İtalyan Rönesansı’nın En Büyük Sanatsal Başarısı: Mayolika

spot_img

Göreni cezbeden, İtalya Rönesansı‘nın en büyük sanatsal başarılarından biri Mayolika, adını İspanya kıyılarında bir ada olan Mayorka‘dan almıştır. İtalyanların 14.yüzyılda sahiplendiği Mayolika tekniği, yedi yüzyıl önceden günümüze; Irakta ortaya çıkıp İslamiyet yayıldıktan sonra 12. yüzyılda İspanyol denizcileri tarafından İtalya’ya taşınmıştır. Rönesans’ın görkemli rüzgarında mayolika, İtalya’da yeni bir estetik seviyeye ulaştığından, hem teknik hem de stil yönünden İtalya’yla ilişkilendirilmesine sebep olmuştur.

Seramik sanatında özgün bir yere sahip olan Mayolikayı; bisküvi pişirimi yapılmış seramik forma uygulanan ham sır üzerine, renklendirici pigment boyalar, oksitler ya da renkli sırlar ile yapılan dekor tekniği olarak tanımlayabiliriz.

Casteldurante ya da Venedik, 1520-1530, Museo Correr.

Hataya Düzeltme Olanağı Vermeyen Teknik

Bir Mayolika eserinin usta ellerden çıktığını kolayca anlayabiliriz. Üstün yetenekli sanatçıları barındıran Rönesans İtalyasın’da sanatçıların bu tekniği sevmesindeki en büyük nedenlerden biri; hatalı uygulamalarda düzeltme olanağının olmamasından ötürü ustalıklarını ispat ettiklerine inanmalarıydı. Mayolika sanatçıları fırça kullanımında ustalaşmış kişilerdi. Fırça ustalıklarından ötürü sanatçılara tasarımcı-ressamlar olarak hitap edilmeye başlanmış olup; Rönesans’ın etkisiyle birlikte seramik atölyelerine çalışan dekor ustaları tanımı rafa kalkmıştı. Henüz yüksek dereceli çamurun ve porselenin keşfedilmediği dönemlerde, düşük dereceli kırmızı çamurun rengini gizlemek amacıyla uygulanmaya başlanan bir teknik olduğunu da ekleyebiliriz.

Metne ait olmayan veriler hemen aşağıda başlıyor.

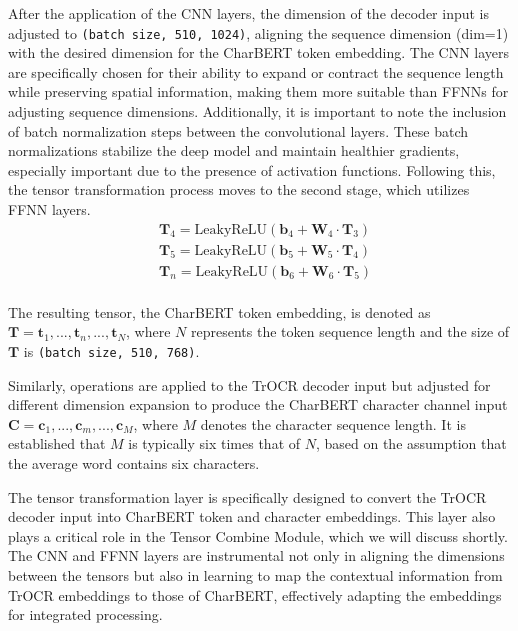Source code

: After the application of the CNN layers, the dimension of the decoder input is adjusted to \texttt{(batch size, 510, 1024)}, aligning the sequence dimension (dim=1) with the desired dimension for the CharBERT token embedding. The CNN layers are specifically chosen for their ability to expand or contract the sequence length while preserving spatial information, making them more suitable than FFNNs for adjusting sequence dimensions. Additionally, it is important to note the inclusion of batch normalization steps between the convolutional layers. These batch normalizations stabilize the deep model and maintain healthier gradients, especially important due to the presence of activation functions. Following this, the tensor transformation process moves to the second stage, which utilizes FFNN layers.
\begin{equation} \label{eq:3_tensor_transform_ffnn}
    \begin{split}
        &\mathbf{T}_{4} = \text{LeakyReLU}(\mathbf{b}_4 + \mathbf{W}_4\cdot \mathbf{T}_{3})\\
        &\mathbf{T}_{5} = \text{LeakyReLU}(\mathbf{b}_5 + \mathbf{W}_5\cdot \mathbf{T}_{4})\\
        &\mathbf{T}_{n} = \text{LeakyReLU}(\mathbf{b}_6 + \mathbf{W}_6\cdot \mathbf{T}_{5})\\
    \end{split}
\end{equation}

The resulting tensor, the CharBERT token embedding, is denoted as $\mathbf{T} = {\mathbf{t}_1, ..., \mathbf{t}_n, ..., \mathbf{t}_N}$, where $N$ represents the token sequence length and the size of $\mathbf{T}$ is \texttt{(batch size, 510, 768)}.

Similarly, operations are applied to the TrOCR decoder input but adjusted for different dimension expansion to produce the CharBERT character channel input $\mathbf{C} = {\mathbf{c}_1, ..., \mathbf{c}_m, ..., \mathbf{c}_M}$, where $M$ denotes the character sequence length. It is established that $M$ is typically six times that of $N$, based on the assumption that the average word contains six characters.

The tensor transformation layer is specifically designed to convert the TrOCR decoder input into CharBERT token and character embeddings. This layer also plays a critical role in the Tensor Combine Module, which we will discuss shortly. The CNN and FFNN layers are instrumental not only in aligning the dimensions between the tensors but also in learning to map the contextual information from TrOCR embeddings to those of CharBERT, effectively adapting the embeddings for integrated processing.

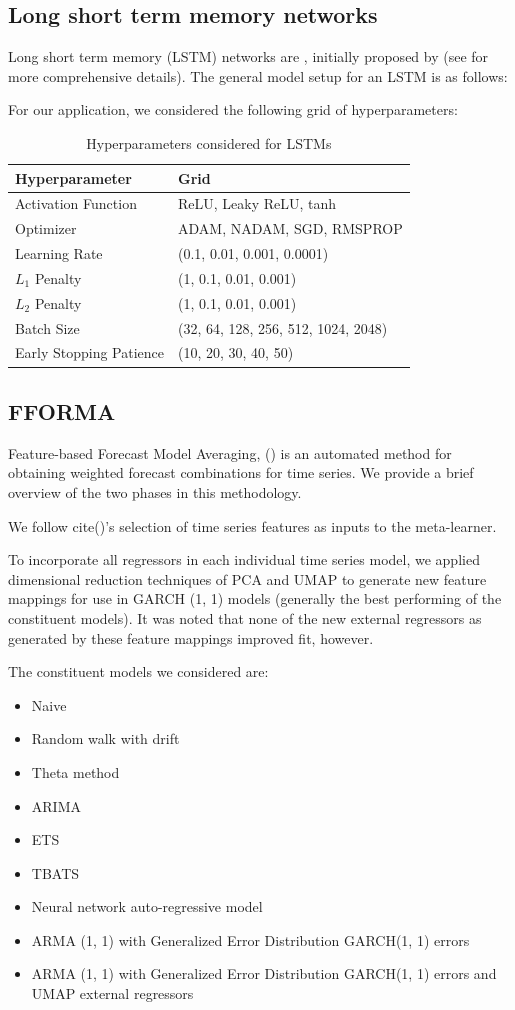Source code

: \documentclass{article}
\begin{document}
\subsection{Long short term memory networks}
Long short term memory (LSTM) networks are , initially proposed by \cite{hochreiter_long_1997} (see for more comprehensive details). The general model setup for an LSTM is as follows:

For our application, we considered the following grid of hyperparameters:
\begin{table}[!htb]
	\begin{tabular}{|ll|}
		\hline
		Hyperparameter & Grid \\ \hline
		Activation Function & ReLU, Leaky ReLU, tanh \\
		Optimizer & ADAM, NADAM, SGD, RMSPROP \\
		Learning Rate & (0.1, 0.01, 0.001, 0.0001)\\
		$L_1$ Penalty & (1, 0.1, 0.01, 0.001) \\
		$L_2$ Penalty & (1, 0.1, 0.01, 0.001) \\
		Batch Size & (32, 64, 128, 256, 512, 1024, 2048) \\
		Early Stopping Patience & (10, 20, 30, 40, 50) \\ \hline
	\end{tabular}
	\caption{Hyperparameters considered for LSTMs}
\end{table}

\subsection{FFORMA}
Feature-based Forecast Model Averaging, (\cite{montero-manso_fforma_2020}) is an automated method for obtaining weighted forecast combinations for time series. We provide a brief overview of the two phases in this methodology.

We follow cite()'s selection of time series features as inputs to the meta-learner. 

To incorporate all regressors in each individual time series model, we applied dimensional reduction techniques of PCA and UMAP to generate new feature mappings for use in GARCH (1, 1) models (generally the best performing of the constituent models). It was noted that none of the new external regressors as generated by these feature mappings improved fit, however.

The constituent models we considered are:
\begin{itemize}
	\item Naive
	\item Random walk with drift
	\item Theta method
	\item ARIMA
	\item ETS
	\item TBATS
	\item Neural network auto-regressive model
	\item ARMA (1, 1) with Generalized Error Distribution GARCH(1, 1) errors
	\item ARMA (1, 1) with Generalized Error Distribution GARCH(1, 1) errors and UMAP external regressors
\end{itemize}
\end{document}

Mayolika tekniğinin en önemli özelliğine değinecek olursak, ham sır üstü resim tekniği olması, tüm doğa koşullarına karşı dayanıklı ve kalıcı olmasını sayabiliriz. Özgün bir tekniğe sahip olmasından ötürü de seramik sanatında oldukça önemli bir yere sahiptir.

Büyük İskender tasviri, Museo del Bargello (Floransa) 17. yy

Mayolika Öncülleri: Proto-Mayolika ve Arkaik-Mayolika

Mayolika‘nın tarihçesi ile ilgili araştırmalarda, iki grup seramiğe dikkat çektiği görülmektedir. Bunlardan birincisi arkaik-mayolika, ikincisi ise proto-mayolika’dır.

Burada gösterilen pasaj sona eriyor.